═══ Source records ═══
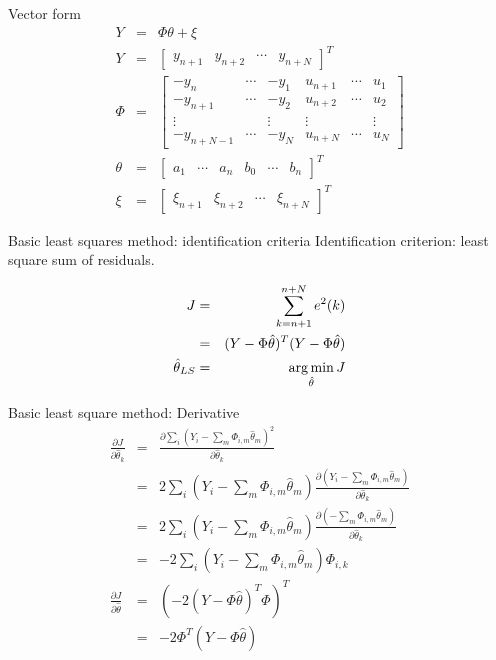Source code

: \begin{frame}{ Vector form }
\begin{eqnarray*}
Y &=& \Phi \theta + \xi \\
Y &=& \begin{bmatrix}  y_{n+1} & y_{n+2} & \cdots & y_{n+N}  \end{bmatrix}^T  \\
\Phi &=& \begin{bmatrix}
-y_{n}    & \cdots & -y_{1}   & u_{n+1} & \cdots & u_{1}  \\
-y_{n+1}  & \cdots & -y_{2}   & u_{n+2} & \cdots & u_{2}  \\
\vdots   &        & \vdots  & \vdots &        & \vdots \\
-y_{n+N-1} & \cdots & -y_{N}   & u_{n+N} & \cdots & u_{N}
\end{bmatrix} \\
\theta &=& \begin{bmatrix}a_1 & \cdots & a_n & b_0 & \cdots & b_n \end{bmatrix}^T\\
\xi &=& \begin{bmatrix}  \xi_{n+1} &  \xi_{n+2} & \cdots & \xi_{n+N} \end{bmatrix}^T
\end{eqnarray*}
\end{frame}

\begin{frame}{ Basic least squares method: identification criteria }
Identification criterion: least square sum of residuals.

\begin{eqnarray*}
J &=& \sum_{k=n+1}^{n+N}e^2(k)  \\
&=& (Y-\Phi\hat\theta)^T(Y-\Phi\hat\theta) \\
\hat\theta_{LS} &=& \operatorname*{arg\,min}_{\hat\theta} J
\end{eqnarray*}
\end{frame}

\begin{frame}{ Basic least square method: Derivative }
\begin{eqnarray*}
\frac{\partial J}{\partial \hat\theta_k} &=& \frac{\partial \sum_i(Y_i-\sum_m\Phi_{i,m}\hat\theta_m)^2}{\partial\hat\theta_k}  \\
&=& 2\sum_i(Y_i-\sum_m\Phi_{i,m}\hat\theta_m)\frac{\partial (Y_i-\sum_m\Phi_{i,m}\hat\theta_m)}{\partial\hat\theta_k} \\
&=& 2\sum_i(Y_i-\sum_m\Phi_{i,m}\hat\theta_m)\frac{\partial(-\sum_m\Phi_{i,m}\hat\theta_m)}{\partial\hat\theta_k} \\
&=& -2\sum_i(Y_i-\sum_m\Phi_{i,m}\hat\theta_m)\Phi_{i,k} \\
\frac{\partial J}{\partial \hat\theta}&=& (-2(Y-\Phi\hat\theta)^T\Phi)^T \\
&=& -2\Phi^T(Y-\Phi\hat\theta) 
\end{eqnarray*}
\end{frame}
═══
Find the lines above holding the word "least" and show them.

\begin{frame}{ Basic least squares method: identification criteria }
Identification criterion: least square sum of residuals.
\begin{frame}{ Basic least square method: Derivative }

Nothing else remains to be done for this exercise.